So we were in the hotel all day Monday, and I just kept saying, "this is the weirdest day of my entire life," and it really kind of was. Some kind of strange mission "limbo," where we were "in the field" but we weren´t and it was just so strange. But interesting!
Then the flight to Santiago left the next morning. It was long, long, long and they fed us at really weird times. We had a couple hours to sleep in the airport, then a connection to Concepción, and then we were here! President Humphrey and his wife and some office elders and the senior couple in the office came to meet us, we went to the mission office in the city, had interviews, got pictures taken for our visas, and then went to our transfer meeting, where we had lunch and met our trainers!
My trainer is Hermana Bowns, and we are serving in the city Chillan in the Cordillera sector. She is originally from California, but her family followed her to Utah when she went to BYU. She is tiny - like 5-foot-nothing. It doesn´t stick out that much in Chile but it is strange for me to tower over someone for once. She´s awesome, though. She has been taking really good care of me!
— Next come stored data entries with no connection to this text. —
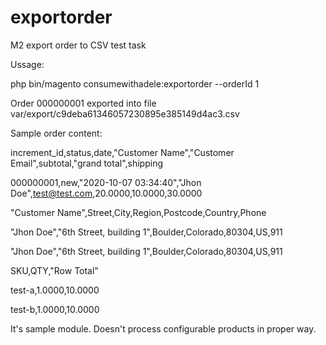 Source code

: # exportorder
M2 export order to CSV test task 

Ussage:

php bin/magento consumewithadele:exportorder --orderId 1

Order 000000001 exported into file var/export/c9deba61346057230895e385149d4ac3.csv

Sample order content:

increment_id,status,date,"Customer Name","Customer Email",subtotal,"grand total",shipping

000000001,new,"2020-10-07 03:34:40","Jhon Doe",test@test.com,20.0000,10.0000,30.0000

"Customer Name",Street,City,Region,Postcode,Country,Phone

"Jhon Doe","6th Street, building 1",Boulder,Colorado,80304,US,911

"Jhon Doe","6th Street, building 1",Boulder,Colorado,80304,US,911

SKU,QTY,"Row Total"

test-a,1.0000,10.0000

test-b,1.0000,10.0000


It's sample module. Doesn't process configurable products in proper way.



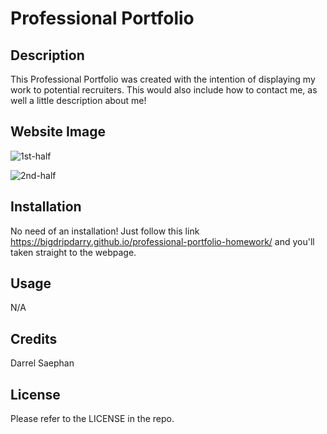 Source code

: # Professional Portfolio

## Description

This Professional Portfolio was created with the intention of displaying my work to potential recruiters. This would also include how to contact me, as well a little description about me!

## Website Image

![1st-half](https://github.com/BigDripDarry/professional-portfolio-homework/assets/138957749/ff734dee-419c-475d-8826-b79fd39391d4)

![2nd-half](https://github.com/BigDripDarry/professional-portfolio-homework/assets/138957749/d70a8b01-bf6f-427b-9ddc-94c97252dcc0)


## Installation

No need of an installation! Just follow this link https://bigdripdarry.github.io/professional-portfolio-homework/ and you'll taken straight to the webpage.

## Usage

N/A

## Credits

Darrel Saephan

## License

Please refer to the LICENSE in the repo. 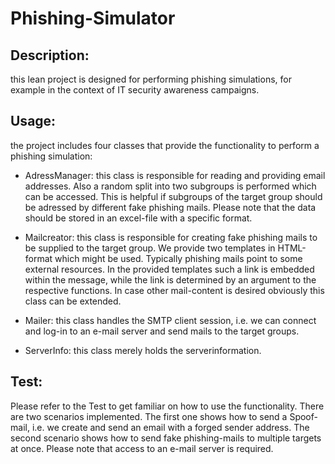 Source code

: # Phishing-Simulator

## Description: 
this lean project is designed for performing phishing simulations, for example in the context of IT security awareness campaigns. 


## Usage:
the project includes four classes that provide the functionality to perform a phishing simulation:
* AdressManager: this class is responsible for reading and providing email addresses. Also a random split into 
two subgroups is performed which can be accessed. This is helpful if subgroups of the target group should be adressed
by different fake phishing mails. Please note that the data should be stored in an excel-file with a specific format.

* Mailcreator: this class is responsible for creating fake phishing mails to be supplied to the target group. We provide
two templates in HTML-format which might be used. Typically phishing mails point to some external resources. In the provided 
templates such a link is embedded within the message, while the link is determined by an argument to the respective functions. 
In case other mail-content is desired obviously this class can be extended.

* Mailer: this class handles the SMTP client session, i.e. we can connect and log-in to an e-mail server and send
mails to the target groups.

* ServerInfo: this class merely holds the serverinformation.

## Test:

Please refer to the Test to get familiar on how to use the functionality. There are two scenarios implemented.
The first one shows how to send a Spoof-mail, i.e. we create and send an email with a forged sender address. The second
scenario shows how to send fake phishing-mails to multiple targets at once. Please note that access to an e-mail server is required.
And when I even taught a little in Spanish in our first lesson together, she was really impressed. She said she didn´t speak in a lesson for an entire cambio (transfer). I´m not sure that I believe her though, because her Spanish is really awesome. Mostly I just stand there and stare at people while a bunch of white noise comes tumbling out of their mouths. Church was especially weird, because it was like supposed to be so familiar and yet I didn´t understand like a single word of what was happening. I had to get up and bear my testimony and when I have to do things like that mostly I cry because it´s just overwhelming to try to express thoughts and feelings that are so important and so close to my heart in a language that I have to struggle to use. Sigh.
The culture shock hasn´t been too bad. Everybody "saluds" everyone else (I mean EVERYONE) both coming and going, by giving a kiss on the cheek (well, in the air next to your cheek). If you don´t salud someone when you come or leave they could be offended, so like when we leave Church meetings and stuff we have to run around the whole room kissing everybody (well, we shake hands with the boys and men). Food is not different here really at all, but meals are. They eat like bread and juice for breakfast and then have a big lunch and everyone comes home from school and work for it. Then they eat "once" sometime between 6-10 PM and that is bread and butter with like a hot drink. We feed ourselves breakfast, and then we are fed by ward members at lunch every day except Saturday and Monday (which is P-day). Hermana Bowns says I have been lucky and so far no one has fed us too much. But in almost all the houses, they plate your food and you eat everything on your plate. But it is against mission rules to eat máriscos (any seafood except fish), so I am safe from that! And mostly it´s been normal stuff, lasagna, stroganoff, chicken and mashed potatoes. But I still feel weird at almuerza (lunch) because I don´t really know yet if I am conducting myself properly, and I don´t have anything to say because I can´t understand the conversation, so I just keep eating until my plate is clean and then I get finished way before anyone else. But Hermana Bowns says I´ll figure it out.
We had a weird teaching week, Saturday and Sunday we didn´t teach any new investigators. We just knocked doors and did street contacts all day and no one wanted to let us in. But she says that is unusual, and on Friday we had 6 new investigators, so I am hoping that she is right.
Well, my time is up! I will tell you more about the people and everything here next week. I love you and miss you all. Keep writing to me and know that I love you even if you don´t hear back.
Here is your commitment this week: Will you commit to pray every night before you get in bed? If you are already doing so, GREAT! If not, START NOW! Heavenly Father loves you and wants to hear from you and He WILL answer your prayers. :)
Lovelovelovelovelovelovelove,
Hermana Burgess
Hermana Burgess! I love your face! I am so excited to read about how you are doing. Kisses!